Heck Votes to Prevent Tax Increase on All Nevadans
WASHINGTON - With current tax rates set to increase for all Americans on January 1, 2013, Congressman Joe Heck (NV-03) today voted in favor of H.R. 8, the Job Protection and Recession Prevention Act, which would prevent taxes from increasing and extend all current tax rates for one year. Rep. Heck released the following statement after the House passed the bill 256 to 171.
"In 2009, President Obama stated that we should not raise taxes during a recession. Three years later, Nevada's unemployment rate leads the nation and too many people are struggling to make ends meet. Clearly, the recession is still very real in our state.

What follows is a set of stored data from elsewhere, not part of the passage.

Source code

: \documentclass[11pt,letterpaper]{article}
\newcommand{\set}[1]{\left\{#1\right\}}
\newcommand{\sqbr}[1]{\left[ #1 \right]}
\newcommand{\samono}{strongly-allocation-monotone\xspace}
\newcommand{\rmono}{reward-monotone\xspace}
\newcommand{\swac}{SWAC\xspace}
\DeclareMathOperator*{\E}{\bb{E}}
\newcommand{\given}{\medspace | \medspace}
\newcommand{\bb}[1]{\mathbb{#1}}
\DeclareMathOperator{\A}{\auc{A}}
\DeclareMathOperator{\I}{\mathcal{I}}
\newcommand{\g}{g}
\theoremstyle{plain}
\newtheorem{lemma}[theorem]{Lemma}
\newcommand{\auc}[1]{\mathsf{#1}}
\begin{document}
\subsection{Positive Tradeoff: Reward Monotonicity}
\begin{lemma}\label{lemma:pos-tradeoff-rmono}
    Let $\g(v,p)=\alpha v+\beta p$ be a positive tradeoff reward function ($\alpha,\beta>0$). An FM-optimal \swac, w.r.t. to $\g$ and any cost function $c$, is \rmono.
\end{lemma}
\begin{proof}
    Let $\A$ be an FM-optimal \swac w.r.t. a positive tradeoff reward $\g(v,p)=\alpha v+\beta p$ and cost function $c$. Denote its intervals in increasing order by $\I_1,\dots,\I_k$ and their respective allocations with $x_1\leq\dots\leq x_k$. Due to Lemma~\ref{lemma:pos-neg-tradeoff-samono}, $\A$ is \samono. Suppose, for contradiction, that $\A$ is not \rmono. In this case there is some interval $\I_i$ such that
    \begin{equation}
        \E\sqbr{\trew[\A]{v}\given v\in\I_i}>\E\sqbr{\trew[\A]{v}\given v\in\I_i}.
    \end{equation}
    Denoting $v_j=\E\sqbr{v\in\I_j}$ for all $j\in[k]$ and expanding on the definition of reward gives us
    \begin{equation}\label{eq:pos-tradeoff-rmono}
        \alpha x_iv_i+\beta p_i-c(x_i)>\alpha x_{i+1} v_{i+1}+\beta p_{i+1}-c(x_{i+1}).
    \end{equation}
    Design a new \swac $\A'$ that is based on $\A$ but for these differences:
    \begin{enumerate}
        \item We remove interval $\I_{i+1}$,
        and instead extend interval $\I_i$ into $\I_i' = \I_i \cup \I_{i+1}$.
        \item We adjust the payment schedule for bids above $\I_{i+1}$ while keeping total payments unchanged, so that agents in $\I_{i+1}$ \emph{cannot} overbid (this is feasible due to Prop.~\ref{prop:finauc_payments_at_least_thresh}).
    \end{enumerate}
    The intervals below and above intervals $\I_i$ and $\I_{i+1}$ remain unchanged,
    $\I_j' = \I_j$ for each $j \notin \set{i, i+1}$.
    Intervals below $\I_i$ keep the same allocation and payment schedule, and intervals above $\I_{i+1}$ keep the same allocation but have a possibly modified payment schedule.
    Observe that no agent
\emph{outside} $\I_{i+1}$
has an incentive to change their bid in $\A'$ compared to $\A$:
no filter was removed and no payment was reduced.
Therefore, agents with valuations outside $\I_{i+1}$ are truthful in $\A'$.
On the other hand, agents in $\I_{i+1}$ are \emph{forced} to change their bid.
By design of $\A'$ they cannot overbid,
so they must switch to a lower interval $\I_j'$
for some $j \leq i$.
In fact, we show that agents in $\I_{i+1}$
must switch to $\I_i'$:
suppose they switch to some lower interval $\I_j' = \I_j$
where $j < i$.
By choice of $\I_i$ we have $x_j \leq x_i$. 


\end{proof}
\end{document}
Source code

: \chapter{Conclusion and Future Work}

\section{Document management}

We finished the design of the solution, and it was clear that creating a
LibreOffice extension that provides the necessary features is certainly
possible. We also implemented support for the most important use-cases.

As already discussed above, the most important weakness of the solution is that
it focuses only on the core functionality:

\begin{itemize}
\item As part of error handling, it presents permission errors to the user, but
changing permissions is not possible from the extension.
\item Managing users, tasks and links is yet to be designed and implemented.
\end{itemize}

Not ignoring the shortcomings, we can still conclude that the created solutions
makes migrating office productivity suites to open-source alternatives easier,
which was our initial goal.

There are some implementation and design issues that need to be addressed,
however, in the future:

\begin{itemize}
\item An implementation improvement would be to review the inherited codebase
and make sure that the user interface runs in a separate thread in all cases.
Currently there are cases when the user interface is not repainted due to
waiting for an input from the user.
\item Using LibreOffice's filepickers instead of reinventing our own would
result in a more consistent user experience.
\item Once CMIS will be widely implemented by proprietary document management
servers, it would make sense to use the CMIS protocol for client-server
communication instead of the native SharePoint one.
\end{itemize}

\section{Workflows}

"Today, the House assured all Nevadans that they will not see their taxes increase next year. This means that a family of four would get to keep nearly $2,000 in their pocket to continue making mortgage payments, putting gas in the car, and food on the table. This bill prevents a reduction in the child tax credit and also the elimination of the 10 percent tax bracket which adversely affects low-income individuals, especially our seniors.
"While the President's proposal to raise taxes will create zero new jobs, the bill passed by the House to extend current rates for individuals and businesses will keep Nevadans working."
The Heritage Foundation used the most recent available IRS and Congressional District information to calculate that for Nevada, the average tax increase per tax return would be more than $4,500.
According to the most recent report from the Nevada Department of Employment, Training and Rehabilitation, Nevada's statewide unemployment rate is 11.6%, while the city of Las Vegas rate is 12.1%. The number of unemployed Nevadans is 163,900.
Additionally, it was recently reported by the Bureau of Labor Statistics that Nevada's "actual unemployment" rate (measures those who have stopped looking for work and are underemployed) is 22%.
A July report compiled by Ernst and Young (pg 20) revealed that President Obama's tax plan could result in 6,000 lost jobs in Nevada.